*** RECORDS FOR THIS EXERCISE Section Begins ***

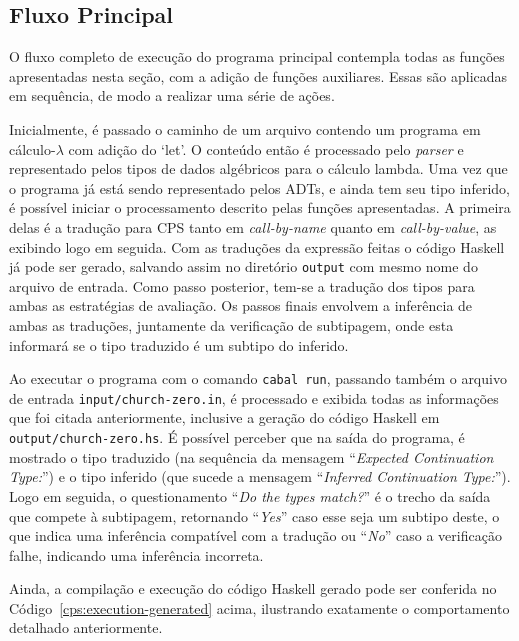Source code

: \subsection{Fluxo Principal}\label{subsec:cps-main-program}
O fluxo completo de execução do programa principal contempla todas as funções apresentadas nesta seção, com a adição de funções auxiliares.
Essas são aplicadas em sequência, de modo a realizar uma série de ações.

Inicialmente, é passado o caminho de um arquivo contendo um programa em cálculo-$\lambda$ com adição do `let'.
O conteúdo então é processado pelo \textit{parser} e representado pelos tipos de dados algébricos para o cálculo lambda.
Uma vez que o programa já está sendo representado pelos ADTs, e ainda tem seu tipo inferido, é possível iniciar o processamento descrito pelas funções apresentadas.
A primeira delas é a tradução para CPS tanto em \textit{call-by-name} quanto em \textit{call-by-value}, as exibindo logo em seguida.
Com as traduções da expressão feitas o código Haskell já pode ser gerado, salvando assim no diretório \texttt{output} com mesmo nome do arquivo de entrada.
Como passo posterior, tem-se a tradução dos tipos para ambas as estratégias de avaliação.
Os passos finais envolvem a inferência de ambas as traduções, juntamente da verificação de subtipagem, onde esta informará se o tipo traduzido é um subtipo do inferido.

\lstset{extendedchars=false, escapeinside=''}

Ao executar o programa com o comando \texttt{cabal run}, passando também o arquivo de entrada \texttt{input/church-zero.in}, é processado e exibida todas as informações que foi citada anteriormente, inclusive a geração do código Haskell em \texttt{output/church-zero.hs}.
É possível perceber que na saída do programa, é mostrado o tipo traduzido (na sequência da mensagem ``\textit{Expected Continuation Type:}'') e o tipo inferido (que sucede a mensagem ``\textit{Inferred Continuation Type:}'').
Logo em seguida, o questionamento ``\textit{Do the types match?}'' é o trecho da saída que compete à subtipagem, retornando ``\textit{Yes}'' caso esse seja um subtipo deste, o que indica uma inferência compatível com a tradução ou ``\textit{No}'' caso a verificação falhe, indicando uma inferência incorreta.

\lstset{extendedchars=false, escapeinside=''}

Ainda, a compilação e execução do código Haskell gerado pode ser conferida no Código~\ref{cps:execution-generated} acima, ilustrando exatamente o comportamento detalhado anteriormente.
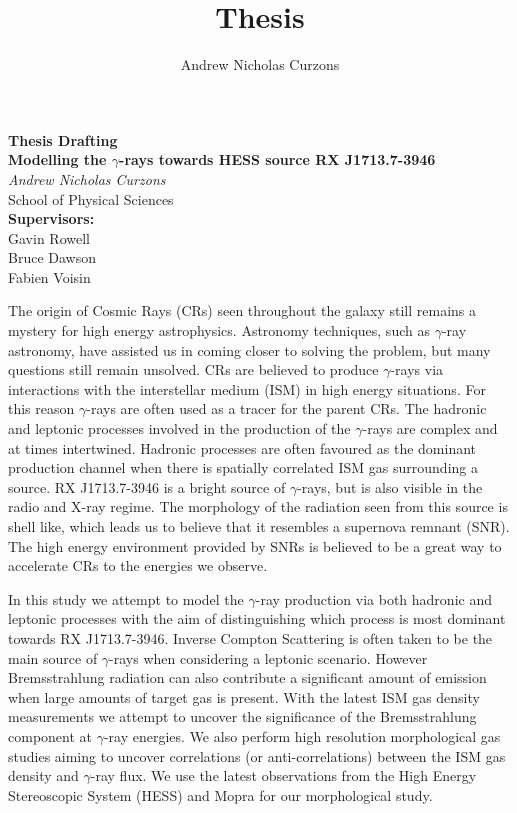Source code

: \documentclass[12pt,a4paper]{article}
\title{Thesis}
\author{Andrew Nicholas Curzons}
\begin{document}
\thispagestyle{empty}
\begin{center}
	\Large\textbf{Thesis Drafting \\ \vspace{10 mm} Modelling the $\gamma$-rays towards HESS source RX J1713.7-3946}\\
	\vspace{10 mm}
	\large\textit{Andrew Nicholas Curzons\\}
	\vspace{10 mm}
	\large{School of Physical Sciences\\}
	\vspace{10 mm}
	\large{\textbf{Supervisors:}\\Gavin Rowell \\ Bruce Dawson \\ Fabien Voisin}
	\vspace{10 mm}
\end{center}
The origin of Cosmic Rays (CRs) seen throughout the galaxy still remains a mystery for high energy astrophysics. Astronomy techniques, such as $\gamma$-ray astronomy, have assisted us in coming closer to solving the problem, but many questions still remain unsolved. CRs are believed to produce $\gamma$-rays via interactions with the interstellar medium (ISM) in high energy situations. For this reason $\gamma$-rays are often used as a tracer for the parent CRs. The hadronic and leptonic processes involved in the production of the $\gamma$-rays are complex and at times intertwined. Hadronic processes are often favoured as the dominant production channel when there is spatially correlated ISM gas surrounding a source. RX J1713.7-3946 is a bright source of $\gamma$-rays, but is also visible in the radio and X-ray regime. The morphology of the radiation seen from this source is shell like, which leads us to believe that it resembles a supernova remnant (SNR). The high energy environment provided by SNRs is believed to be a great way to accelerate CRs to the energies we observe. 

In this study we attempt to model the $\gamma$-ray production via both hadronic and leptonic processes with the aim of distinguishing which process is most dominant towards RX J1713.7-3946. Inverse Compton Scattering is often taken to be the main source of $\gamma$-rays when considering a leptonic scenario. However Bremsstrahlung radiation can also contribute a significant amount of emission when large amounts of target gas is present. With the latest ISM gas density measurements we attempt to uncover the significance of the Bremsstrahlung component at $\gamma$-ray energies. We also perform high resolution morphological gas studies aiming to uncover correlations (or anti-correlations) between the ISM gas density and $\gamma$-ray flux. We use the latest observations from the High Energy Stereoscopic System (HESS) and Mopra for our morphological study. 
\end{document}
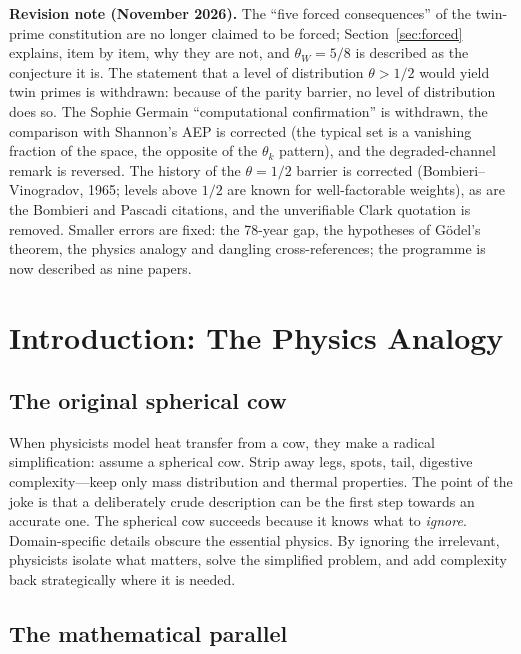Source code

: \documentclass[12pt]{amsart}
\theoremstyle{plain}
\theoremstyle{definition}
\theoremstyle{remark}
\begin{document}
\noindent\textbf{Revision note (November 2026).}
The ``five forced consequences'' of the twin-prime constitution are no longer
claimed to be forced; Section~\ref{sec:forced} explains, item by item, why they
are not, and $\theta_W = 5/8$ is described as the conjecture it is. The
statement that a level of distribution $\theta > 1/2$ would yield twin primes
is withdrawn: because of the parity barrier, no level of distribution does so.
The Sophie Germain ``computational confirmation'' is withdrawn, the comparison
with Shannon's AEP is corrected (the typical set is a vanishing fraction of the
space, the opposite of the $\theta_k$ pattern), and the degraded-channel remark
is reversed. The history of the $\theta = 1/2$ barrier is corrected
(Bombieri--Vinogradov, 1965; levels above $1/2$ are known for well-factorable
weights), as are the Bombieri and Pascadi citations, and the unverifiable Clark
quotation is removed. Smaller errors are fixed: the 78-year gap, the hypotheses
of G\"odel's theorem, the physics analogy and dangling cross-references; the
programme is now described as nine papers.

\tableofcontents

\section{Introduction: The Physics Analogy}

\subsection{The original spherical cow}

When physicists model heat transfer from a cow, they make a radical
simplification: assume a spherical cow. Strip away legs, spots, tail, digestive
complexity---keep only mass distribution and thermal properties. The point of
the joke is that a deliberately crude description can be the first step
towards an accurate one.
The spherical cow succeeds because it knows what to \emph{ignore}. Domain-specific
details obscure the essential physics. By ignoring the irrelevant, physicists
isolate what matters, solve the simplified problem, and add complexity back
strategically where it is needed.

\subsection{The mathematical parallel}
\end{document}
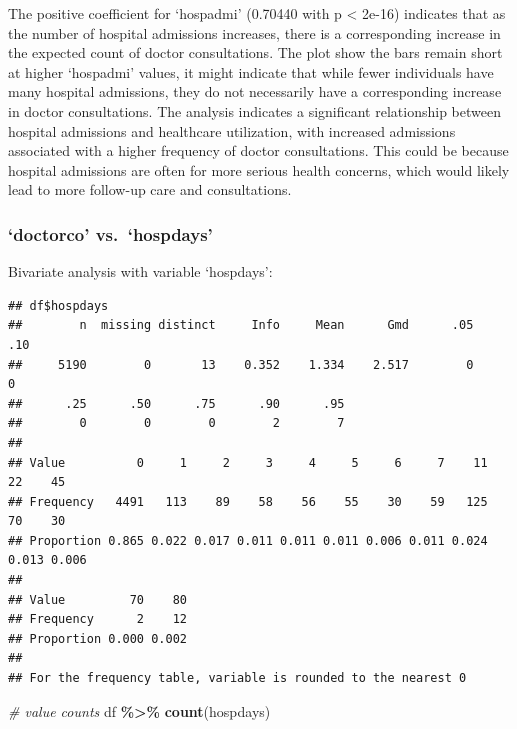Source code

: \documentclass[
]{article}
\newenvironment{Shaded}{\begin{snugshade}}{\end{snugshade}}
\newcommand{\CommentTok}[1]{\textcolor[rgb]{0.56,0.35,0.01}{\textit{#1}}}
\newcommand{\FunctionTok}[1]{\textcolor[rgb]{0.13,0.29,0.53}{\textbf{#1}}}
\newcommand{\NormalTok}[1]{#1}
\newcommand{\SpecialCharTok}[1]{\textcolor[rgb]{0.81,0.36,0.00}{\textbf{#1}}}
\begin{document}
The positive coefficient for `hospadmi' (0.70440 with p \textless{}
2e-16) indicates that as the number of hospital admissions increases,
there is a corresponding increase in the expected count of doctor
consultations. The plot show the bars remain short at higher `hospadmi'
values, it might indicate that while fewer individuals have many
hospital admissions, they do not necessarily have a corresponding
increase in doctor consultations. The analysis indicates a significant
relationship between hospital admissions and healthcare utilization,
with increased admissions associated with a higher frequency of doctor
consultations. This could be because hospital admissions are often for
more serious health concerns, which would likely lead to more follow-up
care and consultations.

\subsubsection{`doctorco' vs.~`hospdays'}\label{doctorco-vs.-hospdays}

Bivariate analysis with variable `hospdays':

\begin{Shaded}
\end{Shaded}

\begin{verbatim}
## df$hospdays 
##        n  missing distinct     Info     Mean      Gmd      .05      .10 
##     5190        0       13    0.352    1.334    2.517        0        0 
##      .25      .50      .75      .90      .95 
##        0        0        0        2        7 
##                                                                             
## Value          0     1     2     3     4     5     6     7    11    22    45
## Frequency   4491   113    89    58    56    55    30    59   125    70    30
## Proportion 0.865 0.022 0.017 0.011 0.011 0.011 0.006 0.011 0.024 0.013 0.006
##                       
## Value         70    80
## Frequency      2    12
## Proportion 0.000 0.002
## 
## For the frequency table, variable is rounded to the nearest 0
\end{verbatim}

\begin{Shaded}
\begin{Highlighting}[]
\CommentTok{\# value counts}
\NormalTok{df }\SpecialCharTok{\%\textgreater{}\%} \FunctionTok{count}\NormalTok{(hospdays)}
\end{Highlighting}
\end{Shaded}
\end{document}
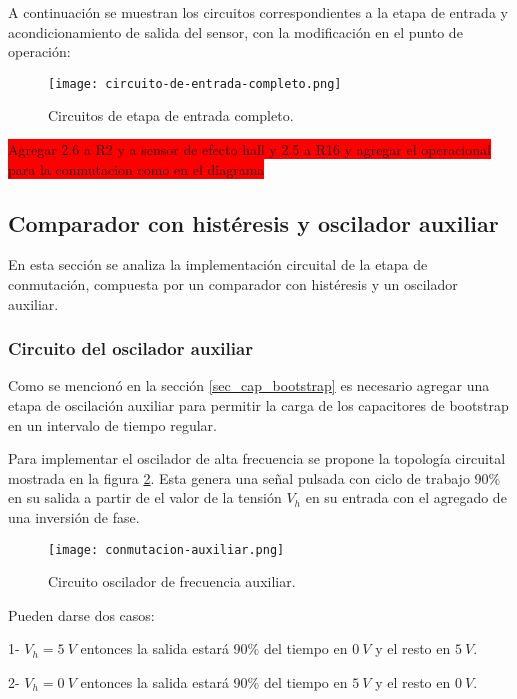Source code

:A continuación se muestran los circuitos correspondientes a la etapa de entrada y acondicionamiento de salida del sensor, con la modificación en el punto de operación:

\begin{figure}[H]
	\centering
	\texttt{[image: circuito-de-entrada-completo.png]}
	\caption{Circuitos de etapa de entrada completo.}
	\label{fig:img_circuito-de-entrada-completo.png}
\end{figure}

\colorbox{red}{Agregar 2.6 a R2 y a sensor de efecto hall y 2.5 a R16 y agregar el operacional para la conmutacion como en el diagrama}

\subsection{Comparador con histéresis y oscilador auxiliar}

En esta sección se analiza la implementación circuital de la etapa de conmutación, compuesta por un comparador con histéresis y un oscilador auxiliar.

\subsubsection{Circuito del oscilador auxiliar}

Como se mencionó en la sección \ref{sec_cap_bootstrap} es necesario agregar una etapa de oscilación auxiliar para permitir la carga de los capacitores de bootstrap en un intervalo de tiempo regular.

Para implementar el oscilador de alta frecuencia se propone la topología circuital mostrada en la figura \ref{fig:img_frecuencia-auxiliar}. Esta genera una señal pulsada con ciclo de trabajo 90\% en su salida a partir de el valor de la tensión $V_h$ en su entrada con el agregado de una inversión de fase. 

\begin{figure}[H]
	\centering
	\texttt{[image: conmutacion-auxiliar.png]}
	\caption{Circuito oscilador de frecuencia auxiliar.}
	\label{fig:img_frecuencia-auxiliar}
\end{figure}

Pueden darse dos casos:

1- $V_h=5\:V$ entonces la salida estará 90\% del tiempo en $0\:V$ y  el resto en $5\:V$. 

2- $V_h=0\:V$ entonces la salida estará 90\% del tiempo en $5\:V$ y el resto en $0\:V$.

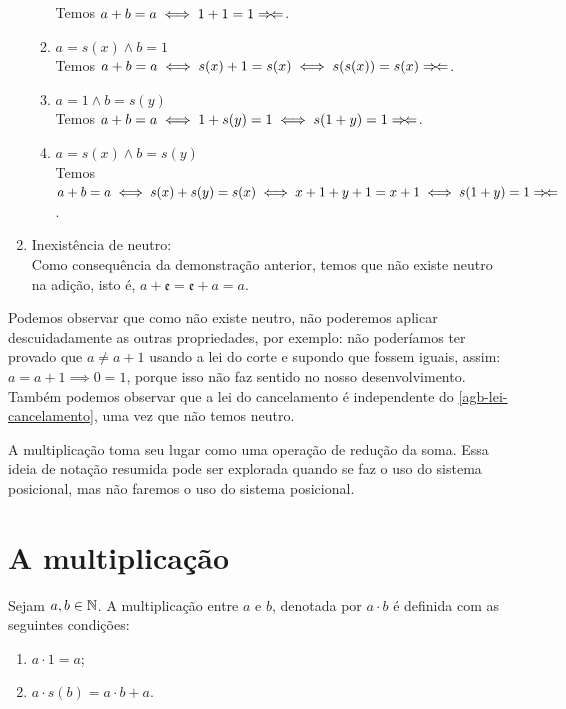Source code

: \documentclass[../main.tex]{subfiles}
\begin{document}
\begin{dem}
\begin{enumerate}[label=(\roman*)]
\begin{enumerate}[label=(\arabic*)]
                Temos $a+b=a \iff 1+1=1 \Rightarrow\!\Leftarrow$. 
            \item $a=s(x) \land b=1$ \\
                Temos $a+b=a \iff s(x) + 1 = s(x) \iff s(s(x)) = s(x) \Rightarrow\!\Leftarrow$. 
            \item $a=1 \land b=s(y)$ \\
                Temos $a+b=a \iff 1+ s(y) = 1 \iff s(1+y) = 1 \Rightarrow\!\Leftarrow$. 
            \item $a=s(x) \land b=s(y)$ \\
                Temos $a+b=a \iff s(x) + s(y) = s(x) \iff x + 1 + y + 1 = x + 1 \iff s(1 + y) = 1 \Rightarrow\!\Leftarrow$.
            \end{enumerate}
    
        \item Inexistência de neutro: \\
            Como consequência da demonstração anterior, temos que não existe neutro na adição, isto é, $a + \mathfrak{e} = \mathfrak{e} + a = a$.
    \end{enumerate}
\end{dem}
 
Podemos observar que como não existe neutro, não poderemos aplicar descuidadamente as outras propriedades, por exemplo: não poderíamos ter provado que $a \neq a + 1 $ usando a lei do corte e supondo que fossem iguais, assim: $a = a+ 1 \implies 0 = 1$, porque isso não faz sentido no nosso desenvolvimento. Também podemos observar que a lei do cancelamento é independente do \cref{agb-lei-cancelamento}, uma vez que não temos neutro.

A multiplicação toma seu lugar como uma operação de redução da soma. Essa ideia de notação resumida pode ser explorada quando se faz o uso do sistema posicional, mas não faremos o uso do sistema posicional. 


\section{A multiplicação}
\begin{defi}\label{nat-def-multiplicacao}
    Sejam $a, b \in \mathbb{N}$. A multiplicação entre $a$ e $b$, denotada por $a \cdot b$ é definida com as seguintes condições: 
	\begin{enumerate}[label=(\roman*)]
		\item $a \cdot 1 = a$;
		\item $a \cdot s(b) = a \cdot b + a$.
	\end{enumerate}
\end{defi}
\end{document}
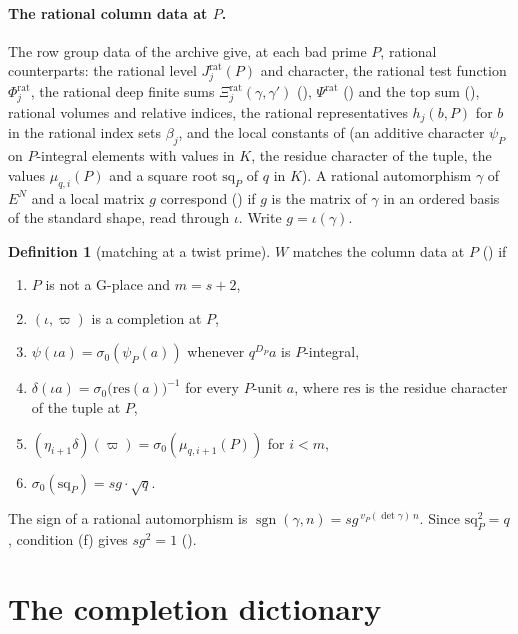 \documentclass[11pt]{article}
\newcommand{\sgn}{\operatorname{sgn}}
\theoremstyle{definition}
\newtheorem{definition}[theorem]{Definition}
\theoremstyle{remark}
\begin{document}
\paragraph{The rational column data at $P$.} The row group data of the archive give, at each bad prime $P$, rational counterparts: the rational level $J^{\mathrm{rat}}_j(P)$ and character, the rational test function $\Phi^{\mathrm{rat}}_j$, the rational deep finite sums $\Xi^{\mathrm{rat}}_j(\gamma,\gamma')$ (), $\Psi^{\mathrm{rat}}$ () and the top sum (), rational volumes and relative indices, the rational representatives $h_j(b,P)$ for $b$ in the rational index sets $\beta_j$, and the local constants of  (an additive character $\psi_P$ on $P$-integral elements with values in $K$, the residue character of the tuple, the values $\mu_{q,i}(P)$ and a square root $\mathrm{sq}_P$ of $q$ in $K$). A rational automorphism $\gamma$ of $E^{N}$ and a local matrix $g$ correspond () if $g$ is the matrix of $\gamma$ in an ordered basis of the standard shape, read through $\iota$. Write $g=\iota(\gamma)$.

\begin{definition}[matching at a twist prime]\label{def:at}
$W$ matches the column data at $P$ () if
\begin{enumerate}[label=(\alph*),itemsep=1pt]
\item $P$ is not a G-place and $m=s+2$,
\item $(\iota,\varpi)$ is a completion at $P$,
\item $\psi(\iota a)=\sigma_0(\psi_P(a))$ whenever $q^{D_P}a$ is $P$-integral,
\item $\delta(\iota a)=\sigma_0\big(\mathrm{res}(a)\big)^{-1}$ for every $P$-unit $a$, where $\mathrm{res}$ is the residue character of the tuple at $P$,
\item $(\eta_{i+1}\delta)(\varpi)=\sigma_0(\mu_{q,i+1}(P))$ for $i<m$,
\item $\sigma_0(\mathrm{sq}_P)=sg\cdot\sqrt q$.
\end{enumerate}
The sign of a rational automorphism is $\sgn(\gamma,n)=sg^{\,v_P(\det\gamma)\,n}$. Since $\mathrm{sq}_P^2=q$, condition (f) gives $sg^2=1$ ().
\end{definition}

\section{The completion dictionary}\label{sec:C}
\end{document}
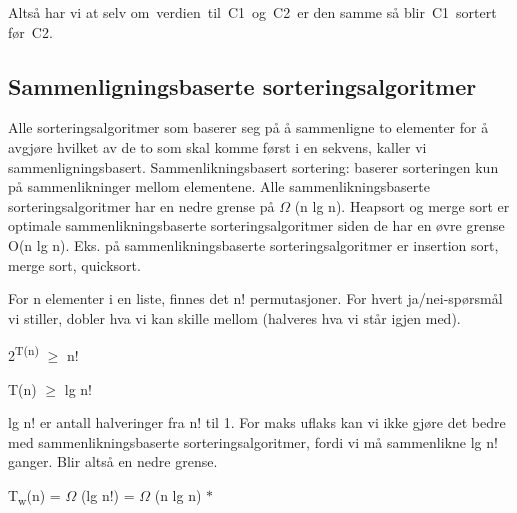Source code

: \documentclass[12pt]{report}
\begin{document}
\begin{Center}
[A1,B1,C1,C2]
\end{Center}\par

\setlength{\parskip}{0.0pt}
Altså har vi at selv om verdien til C1 og C2 er den samme så blir C1 sortert før C2.\par


\vspace{\baselineskip}
\subsection*{Sammenligningsbaserte sorteringsalgoritmer}
Alle sorteringsalgoritmer som baserer seg på å sammenligne to elementer for å avgjøre hvilket av de to som skal komme først i en sekvens, kaller vi sammenligningsbasert. Sammenlikningsbasert sortering: baserer sorteringen kun på sammenlikninger mellom elementene. Alle sammenlikningsbaserte sorteringsalgoritmer har en nedre grense på $ \Omega $ (n lg n). Heapsort og merge sort er optimale sammenlikningsbaserte sorteringsalgoritmer siden de har en øvre grense O(n lg n). Eks. på sammenlikningsbaserte sorteringsalgoritmer er insertion sort, merge sort, quicksort. \par


\vspace{\baselineskip}
For n elementer i en liste, finnes det n! permutasjoner. For hvert ja/nei-spørsmål vi stiller, dobler hva vi kan skille mellom (halveres hva vi står igjen med). \par

\begin{Center}
2\textsuperscript{T(n)} $ \geq $  n!
\end{Center}\par

\begin{Center}
T(n) $ \geq $  lg n!
\end{Center}\par

lg n! er antall halveringer fra n! til 1. For maks uflaks kan vi ikke gjøre det bedre med sammenlikningsbaserte sorteringsalgoritmer, fordi vi må sammenlikne lg n! ganger. Blir altså en nedre grense. \par

\begin{Center}
T\textsubscript{w}(n) = $ \Omega $ (lg n!) = $ \Omega $ (n lg n) $\ast$ 
\end{Center}\par
\end{document}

*** RECORDS FOR THIS EXERCISE Section Ends ***

WORK ITEM> Your task is to repeat exactly the lines from the beginning of the data to the line that contains "O conteúdo então", both ends included, leaving out pictures.

OUTPUT>
Source code

: \subsection{Fluxo Principal}\label{subsec:cps-main-program}
O fluxo completo de execução do programa principal contempla todas as funções apresentadas nesta seção, com a adição de funções auxiliares.
Essas são aplicadas em sequência, de modo a realizar uma série de ações.

Inicialmente, é passado o caminho de um arquivo contendo um programa em cálculo-$\lambda$ com adição do `let'.
O conteúdo então é processado pelo \textit{parser} e representado pelos tipos de dados algébricos para o cálculo lambda.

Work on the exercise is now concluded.